**Task item:** A single number is the answer: the count of lines in these records with "orang" in them.

Dataset excerpts
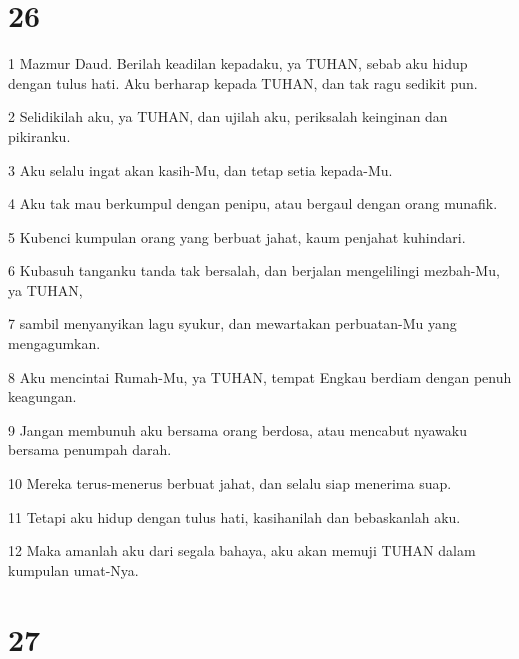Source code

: \chapter{26}

\par 1 Mazmur Daud. Berilah keadilan kepadaku, ya TUHAN, sebab aku hidup dengan tulus hati. Aku berharap kepada TUHAN, dan tak ragu sedikit pun.
\par 2 Selidikilah aku, ya TUHAN, dan ujilah aku, periksalah keinginan dan pikiranku.
\par 3 Aku selalu ingat akan kasih-Mu, dan tetap setia kepada-Mu.
\par 4 Aku tak mau berkumpul dengan penipu, atau bergaul dengan orang munafik.
\par 5 Kubenci kumpulan orang yang berbuat jahat, kaum penjahat kuhindari.
\par 6 Kubasuh tanganku tanda tak bersalah, dan berjalan mengelilingi mezbah-Mu, ya TUHAN,
\par 7 sambil menyanyikan lagu syukur, dan mewartakan perbuatan-Mu yang mengagumkan.
\par 8 Aku mencintai Rumah-Mu, ya TUHAN, tempat Engkau berdiam dengan penuh keagungan.
\par 9 Jangan membunuh aku bersama orang berdosa, atau mencabut nyawaku bersama penumpah darah.
\par 10 Mereka terus-menerus berbuat jahat, dan selalu siap menerima suap.
\par 11 Tetapi aku hidup dengan tulus hati, kasihanilah dan bebaskanlah aku.
\par 12 Maka amanlah aku dari segala bahaya, aku akan memuji TUHAN dalam kumpulan umat-Nya.

\chapter{27}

**Task result:** 3